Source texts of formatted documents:

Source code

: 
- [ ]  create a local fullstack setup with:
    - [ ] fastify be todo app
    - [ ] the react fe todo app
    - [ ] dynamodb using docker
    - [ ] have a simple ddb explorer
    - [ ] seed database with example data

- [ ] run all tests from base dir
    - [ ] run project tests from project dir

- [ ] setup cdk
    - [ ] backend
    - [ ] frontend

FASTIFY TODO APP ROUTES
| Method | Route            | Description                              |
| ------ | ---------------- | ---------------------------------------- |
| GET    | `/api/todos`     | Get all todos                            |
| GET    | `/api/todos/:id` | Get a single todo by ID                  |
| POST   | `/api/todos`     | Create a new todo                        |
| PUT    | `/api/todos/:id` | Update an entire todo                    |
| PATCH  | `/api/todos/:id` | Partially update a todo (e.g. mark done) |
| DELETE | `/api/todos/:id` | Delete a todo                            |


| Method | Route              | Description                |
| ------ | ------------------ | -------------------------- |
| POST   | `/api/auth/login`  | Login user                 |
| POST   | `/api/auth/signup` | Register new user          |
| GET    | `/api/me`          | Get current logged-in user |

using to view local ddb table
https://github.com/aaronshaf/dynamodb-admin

_BRIEF_
Print the records above exactly. Omit nothing.

_RESPONSE AREA_
Source code

: 
- [ ]  create a local fullstack setup with:
    - [ ] fastify be todo app
    - [ ] the react fe todo app
    - [ ] dynamodb using docker
    - [ ] have a simple ddb explorer
    - [ ] seed database with example data

- [ ] run all tests from base dir
    - [ ] run project tests from project dir

- [ ] setup cdk
    - [ ] backend
    - [ ] frontend

FASTIFY TODO APP ROUTES
| Method | Route            | Description                              |
| ------ | ---------------- | ---------------------------------------- |
| GET    | `/api/todos`     | Get all todos                            |
| GET    | `/api/todos/:id` | Get a single todo by ID                  |
| POST   | `/api/todos`     | Create a new todo                        |
| PUT    | `/api/todos/:id` | Update an entire todo                    |
| PATCH  | `/api/todos/:id` | Partially update a todo (e.g. mark done) |
| DELETE | `/api/todos/:id` | Delete a todo                            |


| Method | Route              | Description                |
| ------ | ------------------ | -------------------------- |
| POST   | `/api/auth/login`  | Login user                 |
| POST   | `/api/auth/signup` | Register new user          |
| GET    | `/api/me`          | Get current logged-in user |

using to view local ddb table
https://github.com/aaronshaf/dynamodb-admin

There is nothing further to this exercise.